Cardinal, Saint-Siège
 biographie
Eph 6,13-20
C'est pour cela qu'il vous faut endosser l'armure de Dieu, afin qu'au jour mauvais vous puissiez résister et, après avoir tout mis en œuvre, rester fermes. Tenez-vous donc debout, avec la Vérité pour ceinture, la Justice pour cuirasse, et pour chaussures le Zèle à propager l'Évangile de la paix ; ayez toujours en main le bouclier de la Foi, grâce auquel vous pourrez éteindre tous les traits enflammés du Mauvais ; enfin recevez le casque du Salut et le glaive de l'Esprit, c'est-à-dire la Parole de Dieu. Vivez dans la prière et les supplications ; priez en tout temps, dans l'Esprit ; apportez-y une vigilance inlassable et intercédez pour tous les saints. Priez aussi pour moi, afin qu'il me soit donné d'ouvrir la bouche pour parler et d'annoncer hardiment le mystère de l'Évangile, dont je suis l'ambassadeur dans mes chaînes ; obtenez-moi la hardiesse d'en parler comme je le dois.
 
I. Le message
« Soyez prêts à combattre pour l’Évangile de la paix ». Vous devez lutter et résister pour cela. Tel est le message du passage de la lettre aux Éphésiens.

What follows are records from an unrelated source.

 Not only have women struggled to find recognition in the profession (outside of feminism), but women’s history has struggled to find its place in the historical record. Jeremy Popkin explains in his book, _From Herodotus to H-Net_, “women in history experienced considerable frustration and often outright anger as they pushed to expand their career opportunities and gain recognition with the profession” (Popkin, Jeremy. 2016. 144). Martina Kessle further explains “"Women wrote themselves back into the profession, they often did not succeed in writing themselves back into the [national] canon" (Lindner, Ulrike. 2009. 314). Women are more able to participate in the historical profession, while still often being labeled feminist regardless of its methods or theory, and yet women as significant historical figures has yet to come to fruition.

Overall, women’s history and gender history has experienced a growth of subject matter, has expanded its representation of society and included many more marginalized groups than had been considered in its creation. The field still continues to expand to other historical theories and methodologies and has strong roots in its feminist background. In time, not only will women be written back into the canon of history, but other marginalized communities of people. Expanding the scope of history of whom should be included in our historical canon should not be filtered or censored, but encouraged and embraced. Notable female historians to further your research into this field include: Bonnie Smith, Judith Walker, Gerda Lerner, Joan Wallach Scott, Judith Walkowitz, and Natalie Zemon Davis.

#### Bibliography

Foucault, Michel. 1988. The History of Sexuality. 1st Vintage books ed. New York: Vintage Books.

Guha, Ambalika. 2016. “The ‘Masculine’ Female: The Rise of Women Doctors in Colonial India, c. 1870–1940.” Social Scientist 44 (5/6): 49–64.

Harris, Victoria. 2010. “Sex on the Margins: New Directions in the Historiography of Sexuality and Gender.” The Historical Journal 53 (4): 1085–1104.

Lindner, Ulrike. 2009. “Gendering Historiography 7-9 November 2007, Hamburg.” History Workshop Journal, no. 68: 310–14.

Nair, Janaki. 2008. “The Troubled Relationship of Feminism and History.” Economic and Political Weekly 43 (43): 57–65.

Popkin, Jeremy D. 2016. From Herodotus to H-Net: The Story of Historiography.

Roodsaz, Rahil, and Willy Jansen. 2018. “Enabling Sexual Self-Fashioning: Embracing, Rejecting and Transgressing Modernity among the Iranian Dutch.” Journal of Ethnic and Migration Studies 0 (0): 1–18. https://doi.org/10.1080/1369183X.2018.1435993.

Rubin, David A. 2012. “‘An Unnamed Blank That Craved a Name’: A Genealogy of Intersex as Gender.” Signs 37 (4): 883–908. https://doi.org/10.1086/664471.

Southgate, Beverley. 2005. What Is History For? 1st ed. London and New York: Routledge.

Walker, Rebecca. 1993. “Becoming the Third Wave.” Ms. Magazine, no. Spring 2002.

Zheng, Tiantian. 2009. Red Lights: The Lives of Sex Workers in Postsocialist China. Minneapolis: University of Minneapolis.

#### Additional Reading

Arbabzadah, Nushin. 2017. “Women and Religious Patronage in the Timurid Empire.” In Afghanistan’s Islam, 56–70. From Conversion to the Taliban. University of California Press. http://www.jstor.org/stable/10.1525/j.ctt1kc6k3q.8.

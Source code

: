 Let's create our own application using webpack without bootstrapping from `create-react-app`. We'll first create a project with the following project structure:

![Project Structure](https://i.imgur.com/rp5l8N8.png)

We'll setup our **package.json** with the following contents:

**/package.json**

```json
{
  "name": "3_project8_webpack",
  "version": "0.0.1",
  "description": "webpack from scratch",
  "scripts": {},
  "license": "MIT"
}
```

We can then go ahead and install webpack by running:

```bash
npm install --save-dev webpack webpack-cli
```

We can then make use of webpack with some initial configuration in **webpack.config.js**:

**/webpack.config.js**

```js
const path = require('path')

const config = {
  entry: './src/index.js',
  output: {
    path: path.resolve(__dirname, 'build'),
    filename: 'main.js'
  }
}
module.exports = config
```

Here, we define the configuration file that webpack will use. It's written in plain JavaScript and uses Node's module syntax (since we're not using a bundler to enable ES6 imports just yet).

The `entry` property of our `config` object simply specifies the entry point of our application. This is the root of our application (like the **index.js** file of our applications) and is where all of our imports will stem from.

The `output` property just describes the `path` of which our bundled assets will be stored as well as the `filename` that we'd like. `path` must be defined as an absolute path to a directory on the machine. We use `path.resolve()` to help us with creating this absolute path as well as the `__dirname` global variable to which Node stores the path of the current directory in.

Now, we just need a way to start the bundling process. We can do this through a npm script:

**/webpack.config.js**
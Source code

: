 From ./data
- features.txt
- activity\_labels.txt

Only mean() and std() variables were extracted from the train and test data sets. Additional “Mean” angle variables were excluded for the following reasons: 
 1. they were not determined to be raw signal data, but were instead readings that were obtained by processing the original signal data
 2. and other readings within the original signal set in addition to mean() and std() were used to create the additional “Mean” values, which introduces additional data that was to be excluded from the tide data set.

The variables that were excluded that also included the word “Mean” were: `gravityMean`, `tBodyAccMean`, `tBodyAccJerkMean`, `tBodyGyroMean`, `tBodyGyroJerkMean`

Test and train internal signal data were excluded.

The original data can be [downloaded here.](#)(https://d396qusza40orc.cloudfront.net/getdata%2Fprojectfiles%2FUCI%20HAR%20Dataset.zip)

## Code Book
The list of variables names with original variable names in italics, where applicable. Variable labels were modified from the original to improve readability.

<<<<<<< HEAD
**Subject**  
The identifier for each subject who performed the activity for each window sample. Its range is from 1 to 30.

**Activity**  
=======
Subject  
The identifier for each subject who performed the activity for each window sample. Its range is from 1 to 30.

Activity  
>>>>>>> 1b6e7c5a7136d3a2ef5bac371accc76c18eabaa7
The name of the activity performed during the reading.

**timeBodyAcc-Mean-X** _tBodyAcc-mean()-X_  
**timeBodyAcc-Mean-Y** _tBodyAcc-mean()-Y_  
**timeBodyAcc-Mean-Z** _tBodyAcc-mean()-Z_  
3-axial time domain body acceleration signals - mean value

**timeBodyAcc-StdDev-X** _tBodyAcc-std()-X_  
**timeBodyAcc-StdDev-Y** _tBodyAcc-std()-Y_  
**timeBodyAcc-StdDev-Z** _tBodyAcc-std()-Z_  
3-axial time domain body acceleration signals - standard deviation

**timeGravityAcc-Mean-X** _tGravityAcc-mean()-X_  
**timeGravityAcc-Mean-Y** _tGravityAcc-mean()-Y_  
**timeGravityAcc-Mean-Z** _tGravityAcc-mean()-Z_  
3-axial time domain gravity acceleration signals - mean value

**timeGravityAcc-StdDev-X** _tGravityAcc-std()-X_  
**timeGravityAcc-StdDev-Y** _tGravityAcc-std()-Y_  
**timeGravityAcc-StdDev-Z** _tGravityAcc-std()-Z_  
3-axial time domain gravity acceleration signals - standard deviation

Déjà au premier siècle, on aspirait à la paix. On y aspire encore aujourd'hui, au vingt-et-unième siècle. À chaque époque, les hommes ont attendu le prince de la paix. À chaque couronnement on annonçait le début d’une époque de paix qui ne se réalisait pas pour autant. Le prophète Isaïe parlait du Messie comme le Prince de la Paix (Is 9,5) et voyait les pas du messager, celui qui annonce la paix et vient dire à Sion : «Il règne, ton Dieu !» (Is 52,7 ss.).
La lettre aux Éphésiens concrétise l'accomplissement de cette promesse : « C’est lui, le Christ, qui est notre paix » (Eph 2,14). Il n'a pas bâti de murs, mais les a abattus et a guéri l'ancienne déchirure qui traversait l'histoire des hommes, il a éliminé les barrières du préjugé et des accusations mutuelles. Il a combattu la logique de l'inimitié et de l'exclusion mutuelle avec la logique de la réconciliation, du pardon, de l'inclusion et de l'intégration (Eph2, 13-17). Pour mener les temps à leur plénitude, récapituler toutes choses dans le Christ, celles du ciel et celles de la terre.  (Eph 1,10 ; Col 1,20). 
 
II.   La situation
La bataille décisive a été vaincue à travers la croix et la résurrection, mais pour nous, la victoire finale n'est pas encore arrivée. Au traire ! La réalité nous domine, la situation du monde est littéralement apocalyptique. La lettre aux Éphésiens, veut nous réveiller de la tiédeur, de la satiété, du confort et de l'indifférence. C’est le réveil pour sortir d’un christianisme indolent et irresponsable qui se croit faussement en sécurité. Comme le dit un hymne de l’Église : « Réveille la mort chrétienne du sommeil » (GL 481).  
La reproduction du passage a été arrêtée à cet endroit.